◆ **Work to be completed**
All lines in the records that carry the string "业余无线电通信常用词语" are to be shown.

◆ **Supplied data**

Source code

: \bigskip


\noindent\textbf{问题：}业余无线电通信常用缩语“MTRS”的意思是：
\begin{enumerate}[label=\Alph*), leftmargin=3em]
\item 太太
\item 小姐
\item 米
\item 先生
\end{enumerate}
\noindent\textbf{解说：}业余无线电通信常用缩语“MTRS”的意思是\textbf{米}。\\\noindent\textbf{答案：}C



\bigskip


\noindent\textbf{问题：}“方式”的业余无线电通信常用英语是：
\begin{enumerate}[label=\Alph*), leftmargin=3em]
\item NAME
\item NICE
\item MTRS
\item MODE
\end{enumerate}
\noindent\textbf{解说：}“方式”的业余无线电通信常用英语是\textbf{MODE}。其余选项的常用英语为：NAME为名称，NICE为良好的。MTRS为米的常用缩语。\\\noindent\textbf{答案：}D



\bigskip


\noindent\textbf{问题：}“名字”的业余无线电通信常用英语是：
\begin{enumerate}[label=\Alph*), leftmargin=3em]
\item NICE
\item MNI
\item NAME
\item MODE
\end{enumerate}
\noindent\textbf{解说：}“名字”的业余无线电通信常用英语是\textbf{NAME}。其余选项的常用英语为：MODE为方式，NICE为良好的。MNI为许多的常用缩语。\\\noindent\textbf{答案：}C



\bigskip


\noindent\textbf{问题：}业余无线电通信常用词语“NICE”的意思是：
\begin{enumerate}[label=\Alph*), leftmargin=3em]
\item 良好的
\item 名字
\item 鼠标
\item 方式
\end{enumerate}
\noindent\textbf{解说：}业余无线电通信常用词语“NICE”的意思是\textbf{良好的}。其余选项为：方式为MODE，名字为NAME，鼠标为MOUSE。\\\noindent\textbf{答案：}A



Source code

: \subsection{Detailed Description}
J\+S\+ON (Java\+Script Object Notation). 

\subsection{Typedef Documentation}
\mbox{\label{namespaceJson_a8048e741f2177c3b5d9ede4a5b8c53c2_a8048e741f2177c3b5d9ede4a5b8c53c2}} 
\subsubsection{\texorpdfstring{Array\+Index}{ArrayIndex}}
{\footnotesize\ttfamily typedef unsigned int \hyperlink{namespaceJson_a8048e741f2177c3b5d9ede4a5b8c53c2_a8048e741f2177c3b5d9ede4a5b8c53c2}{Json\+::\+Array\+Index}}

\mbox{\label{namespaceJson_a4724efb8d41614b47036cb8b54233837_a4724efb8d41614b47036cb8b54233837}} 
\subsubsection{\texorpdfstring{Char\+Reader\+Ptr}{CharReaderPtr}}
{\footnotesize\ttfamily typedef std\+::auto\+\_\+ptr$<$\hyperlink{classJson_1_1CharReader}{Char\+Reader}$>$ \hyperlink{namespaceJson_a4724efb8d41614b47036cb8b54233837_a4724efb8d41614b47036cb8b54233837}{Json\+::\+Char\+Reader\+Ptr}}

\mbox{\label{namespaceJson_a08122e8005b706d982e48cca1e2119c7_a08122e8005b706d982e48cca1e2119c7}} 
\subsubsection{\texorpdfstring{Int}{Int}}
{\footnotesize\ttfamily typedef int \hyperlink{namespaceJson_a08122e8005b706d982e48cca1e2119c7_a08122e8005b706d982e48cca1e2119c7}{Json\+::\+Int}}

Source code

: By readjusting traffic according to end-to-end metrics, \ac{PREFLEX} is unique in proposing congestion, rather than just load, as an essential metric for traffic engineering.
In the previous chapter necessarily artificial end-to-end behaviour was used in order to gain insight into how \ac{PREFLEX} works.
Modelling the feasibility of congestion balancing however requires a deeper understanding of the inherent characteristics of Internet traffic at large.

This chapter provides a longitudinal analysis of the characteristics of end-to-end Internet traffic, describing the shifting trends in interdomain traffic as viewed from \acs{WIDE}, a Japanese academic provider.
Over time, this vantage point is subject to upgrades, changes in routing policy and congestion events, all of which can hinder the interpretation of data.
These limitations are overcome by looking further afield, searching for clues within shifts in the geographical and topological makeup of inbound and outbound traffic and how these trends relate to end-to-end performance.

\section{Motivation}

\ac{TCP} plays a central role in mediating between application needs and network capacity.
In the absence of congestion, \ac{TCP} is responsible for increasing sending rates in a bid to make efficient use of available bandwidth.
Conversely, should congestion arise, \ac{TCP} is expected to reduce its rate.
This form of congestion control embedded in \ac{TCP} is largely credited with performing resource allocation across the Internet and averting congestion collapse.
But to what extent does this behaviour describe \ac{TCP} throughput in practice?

◆ **Solution for this task**
\noindent\textbf{问题：}业余无线电通信常用词语“NICE”的意思是：
\noindent\textbf{解说：}业余无线电通信常用词语“NICE”的意思是\textbf{良好的}。其余选项为：方式为MODE，名字为NAME，鼠标为MOUSE。\\\noindent\textbf{答案：}A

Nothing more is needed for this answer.